**Aim of the exercise**
Read the data below line by line and copy each one with "мира" in it.

**Exercise material**
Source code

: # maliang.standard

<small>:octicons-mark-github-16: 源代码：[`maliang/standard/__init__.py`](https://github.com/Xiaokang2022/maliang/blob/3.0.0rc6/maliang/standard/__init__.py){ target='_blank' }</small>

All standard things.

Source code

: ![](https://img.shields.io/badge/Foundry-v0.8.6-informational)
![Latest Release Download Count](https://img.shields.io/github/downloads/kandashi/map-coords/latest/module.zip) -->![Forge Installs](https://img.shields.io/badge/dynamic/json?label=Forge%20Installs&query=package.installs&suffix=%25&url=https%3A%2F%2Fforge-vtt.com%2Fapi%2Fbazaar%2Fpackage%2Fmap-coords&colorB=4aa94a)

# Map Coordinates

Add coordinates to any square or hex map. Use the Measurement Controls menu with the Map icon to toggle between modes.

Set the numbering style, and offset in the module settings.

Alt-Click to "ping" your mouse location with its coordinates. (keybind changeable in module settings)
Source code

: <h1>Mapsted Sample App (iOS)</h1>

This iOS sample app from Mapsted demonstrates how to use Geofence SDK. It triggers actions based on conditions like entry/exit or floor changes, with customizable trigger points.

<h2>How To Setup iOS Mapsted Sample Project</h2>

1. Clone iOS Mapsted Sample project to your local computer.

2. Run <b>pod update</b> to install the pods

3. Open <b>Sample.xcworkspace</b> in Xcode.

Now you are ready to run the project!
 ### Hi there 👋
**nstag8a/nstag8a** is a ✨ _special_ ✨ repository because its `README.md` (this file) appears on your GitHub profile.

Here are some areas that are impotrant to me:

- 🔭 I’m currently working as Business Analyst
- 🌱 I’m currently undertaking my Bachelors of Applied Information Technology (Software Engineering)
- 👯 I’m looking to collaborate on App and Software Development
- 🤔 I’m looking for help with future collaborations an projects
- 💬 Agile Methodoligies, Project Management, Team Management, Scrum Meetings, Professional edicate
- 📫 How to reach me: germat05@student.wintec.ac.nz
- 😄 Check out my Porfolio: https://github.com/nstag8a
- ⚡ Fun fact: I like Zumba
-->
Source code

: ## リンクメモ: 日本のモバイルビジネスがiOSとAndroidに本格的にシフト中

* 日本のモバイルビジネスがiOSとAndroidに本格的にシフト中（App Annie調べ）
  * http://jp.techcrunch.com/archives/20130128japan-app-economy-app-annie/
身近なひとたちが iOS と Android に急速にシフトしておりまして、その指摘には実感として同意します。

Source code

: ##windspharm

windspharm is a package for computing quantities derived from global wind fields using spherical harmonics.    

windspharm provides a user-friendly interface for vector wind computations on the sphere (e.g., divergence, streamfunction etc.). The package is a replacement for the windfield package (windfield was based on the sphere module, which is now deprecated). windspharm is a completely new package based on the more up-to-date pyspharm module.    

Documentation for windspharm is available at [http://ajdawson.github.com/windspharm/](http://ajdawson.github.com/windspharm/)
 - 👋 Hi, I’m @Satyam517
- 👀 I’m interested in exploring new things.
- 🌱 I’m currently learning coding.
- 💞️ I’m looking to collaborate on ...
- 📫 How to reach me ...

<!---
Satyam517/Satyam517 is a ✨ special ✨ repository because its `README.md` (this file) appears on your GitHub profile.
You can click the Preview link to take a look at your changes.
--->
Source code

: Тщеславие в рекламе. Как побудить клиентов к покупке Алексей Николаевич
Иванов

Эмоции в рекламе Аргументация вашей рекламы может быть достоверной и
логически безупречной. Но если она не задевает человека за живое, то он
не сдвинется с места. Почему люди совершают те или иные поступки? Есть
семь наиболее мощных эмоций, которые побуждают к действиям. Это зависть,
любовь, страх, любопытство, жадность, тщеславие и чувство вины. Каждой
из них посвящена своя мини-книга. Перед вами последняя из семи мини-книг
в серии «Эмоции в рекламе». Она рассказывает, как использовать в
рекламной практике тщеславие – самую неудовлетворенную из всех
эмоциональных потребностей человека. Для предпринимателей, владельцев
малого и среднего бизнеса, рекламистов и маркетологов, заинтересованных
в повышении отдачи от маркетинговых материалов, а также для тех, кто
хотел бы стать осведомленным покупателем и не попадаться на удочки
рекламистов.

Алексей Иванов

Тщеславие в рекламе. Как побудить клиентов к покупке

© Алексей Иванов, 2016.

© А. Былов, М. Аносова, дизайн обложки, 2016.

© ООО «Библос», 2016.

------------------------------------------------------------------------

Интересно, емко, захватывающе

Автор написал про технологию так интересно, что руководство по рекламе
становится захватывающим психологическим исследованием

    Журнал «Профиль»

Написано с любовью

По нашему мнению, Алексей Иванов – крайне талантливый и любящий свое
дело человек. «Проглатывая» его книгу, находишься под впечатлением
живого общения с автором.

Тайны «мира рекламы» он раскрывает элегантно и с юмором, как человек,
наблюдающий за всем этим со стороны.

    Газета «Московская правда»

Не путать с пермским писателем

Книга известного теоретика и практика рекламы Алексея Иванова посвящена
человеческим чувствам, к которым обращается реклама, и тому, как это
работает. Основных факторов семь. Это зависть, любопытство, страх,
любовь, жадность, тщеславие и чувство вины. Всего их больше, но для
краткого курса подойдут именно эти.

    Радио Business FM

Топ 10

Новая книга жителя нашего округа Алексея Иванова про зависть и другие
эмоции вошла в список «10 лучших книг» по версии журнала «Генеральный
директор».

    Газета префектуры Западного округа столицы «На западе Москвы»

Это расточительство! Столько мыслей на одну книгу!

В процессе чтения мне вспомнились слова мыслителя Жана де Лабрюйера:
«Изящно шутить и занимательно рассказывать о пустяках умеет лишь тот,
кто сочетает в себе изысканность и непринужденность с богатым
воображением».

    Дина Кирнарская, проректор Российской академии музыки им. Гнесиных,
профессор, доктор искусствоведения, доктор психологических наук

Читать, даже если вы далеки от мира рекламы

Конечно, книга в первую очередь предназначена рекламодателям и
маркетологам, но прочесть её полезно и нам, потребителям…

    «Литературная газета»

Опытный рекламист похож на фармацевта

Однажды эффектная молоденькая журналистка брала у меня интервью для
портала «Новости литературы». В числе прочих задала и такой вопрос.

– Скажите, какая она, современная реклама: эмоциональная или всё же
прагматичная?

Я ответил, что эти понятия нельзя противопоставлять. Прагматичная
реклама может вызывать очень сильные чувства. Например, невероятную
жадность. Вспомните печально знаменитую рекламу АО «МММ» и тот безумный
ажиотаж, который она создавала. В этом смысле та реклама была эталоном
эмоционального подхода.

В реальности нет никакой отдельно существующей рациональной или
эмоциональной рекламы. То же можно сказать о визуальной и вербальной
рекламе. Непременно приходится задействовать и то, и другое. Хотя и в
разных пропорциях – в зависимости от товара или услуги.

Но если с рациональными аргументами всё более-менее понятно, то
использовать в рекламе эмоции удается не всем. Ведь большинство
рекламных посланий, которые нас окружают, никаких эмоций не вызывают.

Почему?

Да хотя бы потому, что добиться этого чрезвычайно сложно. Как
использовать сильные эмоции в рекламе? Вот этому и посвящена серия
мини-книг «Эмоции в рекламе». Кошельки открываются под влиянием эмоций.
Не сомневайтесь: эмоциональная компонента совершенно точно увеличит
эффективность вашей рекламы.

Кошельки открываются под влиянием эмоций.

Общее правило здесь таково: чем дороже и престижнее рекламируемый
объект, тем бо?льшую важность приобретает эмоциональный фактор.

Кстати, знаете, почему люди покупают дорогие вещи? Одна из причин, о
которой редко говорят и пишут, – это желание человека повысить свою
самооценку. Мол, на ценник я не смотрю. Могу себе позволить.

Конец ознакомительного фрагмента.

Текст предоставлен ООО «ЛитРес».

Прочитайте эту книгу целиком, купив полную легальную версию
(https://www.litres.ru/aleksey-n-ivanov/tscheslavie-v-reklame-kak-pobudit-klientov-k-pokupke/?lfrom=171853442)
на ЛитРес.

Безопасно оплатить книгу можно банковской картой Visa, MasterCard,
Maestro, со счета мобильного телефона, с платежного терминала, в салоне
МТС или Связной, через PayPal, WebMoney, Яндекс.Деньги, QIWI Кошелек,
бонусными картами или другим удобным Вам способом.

**Problem solution**
Тайны «мира рекламы» он раскрывает элегантно и с юмором, как человек,
Читать, даже если вы далеки от мира рекламы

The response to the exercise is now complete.